Items listed in a dataset:
•••

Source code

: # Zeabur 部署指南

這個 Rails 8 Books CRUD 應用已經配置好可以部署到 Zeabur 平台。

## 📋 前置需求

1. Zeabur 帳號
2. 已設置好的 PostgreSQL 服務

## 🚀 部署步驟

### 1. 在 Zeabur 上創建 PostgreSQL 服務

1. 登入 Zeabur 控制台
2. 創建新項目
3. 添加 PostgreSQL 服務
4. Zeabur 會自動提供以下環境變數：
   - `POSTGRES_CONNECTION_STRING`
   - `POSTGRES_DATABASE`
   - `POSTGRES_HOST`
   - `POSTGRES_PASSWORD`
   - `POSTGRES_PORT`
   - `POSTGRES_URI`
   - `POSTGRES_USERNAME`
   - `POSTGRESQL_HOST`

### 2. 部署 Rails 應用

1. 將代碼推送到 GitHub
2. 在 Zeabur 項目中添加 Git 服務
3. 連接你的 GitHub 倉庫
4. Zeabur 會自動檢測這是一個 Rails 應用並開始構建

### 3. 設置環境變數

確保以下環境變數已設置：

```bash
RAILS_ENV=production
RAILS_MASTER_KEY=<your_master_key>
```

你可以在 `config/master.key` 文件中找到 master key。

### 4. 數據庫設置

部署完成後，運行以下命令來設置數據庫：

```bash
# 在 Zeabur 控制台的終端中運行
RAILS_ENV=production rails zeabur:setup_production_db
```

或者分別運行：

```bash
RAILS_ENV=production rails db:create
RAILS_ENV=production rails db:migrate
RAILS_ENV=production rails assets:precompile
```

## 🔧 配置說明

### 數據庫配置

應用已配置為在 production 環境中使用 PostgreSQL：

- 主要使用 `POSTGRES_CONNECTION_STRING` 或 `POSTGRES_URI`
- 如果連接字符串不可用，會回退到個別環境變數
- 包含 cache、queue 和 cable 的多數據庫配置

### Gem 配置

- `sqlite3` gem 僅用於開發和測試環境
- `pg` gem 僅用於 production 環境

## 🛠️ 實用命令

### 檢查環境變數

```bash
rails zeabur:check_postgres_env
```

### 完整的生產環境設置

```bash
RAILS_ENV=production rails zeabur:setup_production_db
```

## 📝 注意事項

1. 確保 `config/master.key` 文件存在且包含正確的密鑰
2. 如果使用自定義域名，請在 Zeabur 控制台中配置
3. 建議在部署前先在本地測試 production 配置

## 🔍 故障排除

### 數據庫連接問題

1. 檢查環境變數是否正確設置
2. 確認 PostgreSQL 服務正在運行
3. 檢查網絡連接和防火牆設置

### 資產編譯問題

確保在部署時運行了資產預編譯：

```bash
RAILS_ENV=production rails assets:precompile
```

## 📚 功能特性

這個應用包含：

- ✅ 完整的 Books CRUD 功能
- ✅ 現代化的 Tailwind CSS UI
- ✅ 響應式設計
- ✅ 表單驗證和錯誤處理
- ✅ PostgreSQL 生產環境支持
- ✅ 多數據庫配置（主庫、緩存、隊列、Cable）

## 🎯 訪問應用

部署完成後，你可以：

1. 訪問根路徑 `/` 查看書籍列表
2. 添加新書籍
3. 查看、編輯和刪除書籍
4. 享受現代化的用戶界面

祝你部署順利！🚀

•••

• _What to do_
Match on "CRUD" and copy out every line of the entries that contains it.

• _Task answer_
這個 Rails 8 Books CRUD 應用已經配置好可以部署到 Zeabur 平台。
- ✅ 完整的 Books CRUD 功能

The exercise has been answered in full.